To minimize the amount of coefficient data, each band should in principle be sampled at a different sample rate, but dealing with a large number of different sample rates would be cumbersome. Instead, all bands are sampled at rates that are the input sample rate divided by some power two, oversampling the coefficients at the next higher such rate as needed. This also has the advantage that the sampling can be synchronized to make the samples of many frequency bands coincide in time, which can be convenient in later analysis or spectrogram rendering.
The center frequencies of the bands and the sample points in time together form a two-dimensional, multi-resolution time-frequency grid, where high frequencies are sampled sparsely in frequency but densely in time, and low frequencies are sampled densely in frequency but sparsely in time.
The following plot illustrates the time-frequency sampling grid corresponding to the parameters used in the previous plot. Note that frequency was the X axis in the previous plot, but is the Y axis here. The plot covers a time range of 128 signal samples, but conceptually, the grid extends arbitrarily far in time, in both the positive and the negative direction.
When using a linear or mel frequency scale, no special lowpass band is needed because frequency scale extends to zero. In the case of a linear frequency scale, no multirate processing is needed, either, and the sampling grid is uniformly spaced in both the time and frequency dimensions.
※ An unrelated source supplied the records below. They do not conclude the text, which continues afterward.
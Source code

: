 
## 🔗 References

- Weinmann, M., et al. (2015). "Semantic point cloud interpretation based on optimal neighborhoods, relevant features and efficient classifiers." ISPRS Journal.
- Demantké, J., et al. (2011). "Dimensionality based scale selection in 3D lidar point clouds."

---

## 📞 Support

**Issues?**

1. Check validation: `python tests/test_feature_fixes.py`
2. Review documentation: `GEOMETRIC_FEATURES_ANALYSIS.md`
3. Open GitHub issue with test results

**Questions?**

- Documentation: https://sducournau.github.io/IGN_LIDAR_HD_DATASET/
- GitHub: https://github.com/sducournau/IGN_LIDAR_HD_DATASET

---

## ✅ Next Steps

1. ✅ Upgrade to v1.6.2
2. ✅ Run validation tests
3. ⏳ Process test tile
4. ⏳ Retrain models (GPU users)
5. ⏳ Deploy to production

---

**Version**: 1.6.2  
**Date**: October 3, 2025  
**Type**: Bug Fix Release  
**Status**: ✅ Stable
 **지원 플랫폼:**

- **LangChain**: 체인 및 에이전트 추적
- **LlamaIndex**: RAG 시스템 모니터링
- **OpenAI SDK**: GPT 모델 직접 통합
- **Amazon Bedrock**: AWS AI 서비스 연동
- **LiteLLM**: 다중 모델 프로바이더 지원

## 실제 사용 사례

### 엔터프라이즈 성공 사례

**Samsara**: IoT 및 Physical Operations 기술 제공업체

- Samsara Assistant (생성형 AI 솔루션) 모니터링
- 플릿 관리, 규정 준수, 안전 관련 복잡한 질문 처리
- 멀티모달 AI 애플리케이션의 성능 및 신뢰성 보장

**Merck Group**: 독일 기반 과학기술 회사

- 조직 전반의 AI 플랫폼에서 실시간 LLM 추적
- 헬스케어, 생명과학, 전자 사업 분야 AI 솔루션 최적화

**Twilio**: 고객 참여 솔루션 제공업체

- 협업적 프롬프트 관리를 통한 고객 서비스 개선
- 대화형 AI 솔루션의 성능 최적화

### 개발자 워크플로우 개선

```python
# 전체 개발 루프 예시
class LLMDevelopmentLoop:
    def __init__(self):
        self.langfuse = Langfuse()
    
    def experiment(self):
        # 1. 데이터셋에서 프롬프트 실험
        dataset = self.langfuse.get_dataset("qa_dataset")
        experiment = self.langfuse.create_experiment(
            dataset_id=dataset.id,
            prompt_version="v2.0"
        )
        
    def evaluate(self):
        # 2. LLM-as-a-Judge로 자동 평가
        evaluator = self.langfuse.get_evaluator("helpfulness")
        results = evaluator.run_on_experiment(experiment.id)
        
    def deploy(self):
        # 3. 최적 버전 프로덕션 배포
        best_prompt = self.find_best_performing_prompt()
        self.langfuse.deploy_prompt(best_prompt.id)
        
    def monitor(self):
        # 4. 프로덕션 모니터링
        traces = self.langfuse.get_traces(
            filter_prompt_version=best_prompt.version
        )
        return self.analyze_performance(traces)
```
Resynthesizing a signal from the coefficients is more or less the reverse of the analysis process. The coefficients are upsampled to the original signal sample rate and run through a reconstruction filter bank that is a dual of the analysis filter bank. The construction of the dual filters is based on the methods described by Velasco, Holighaus, Dörfler, and Grill in the papers Constructing an invertible constant-Q transform with nonstationary Gabor frames, 2011 and A Framework for invertible, real-time constant-Q transforms, 2012.
The following plot shows the frequency responses of the reconstruction filters corresponding to the analysis filters shown earlier.
Although the bandpass filters look superficially similar to the Gaussian filters of the analysis filter bank, their shapes are actually subtly different.
Rendering a spectrogram image from the coefficients involves taking the magnitude of each complex coefficient, and then resampling the resulting multi-resolution grid of magnitudes into an evenly spaced pixel grid.
Because the coefficient sample rate varies by frequency band, the resampling required in the horizontal (time) direction also varies. Typically, the high-frequency bands of an audio spectrogram have more than one coefficient per pixel and require downsampling (decimation), some bands in the mid-range frequencies have a one-to-one relationship between coefficients and pixels, and the low-frequency bands have more than one pixel per coefficient and require upsampling (interpolation).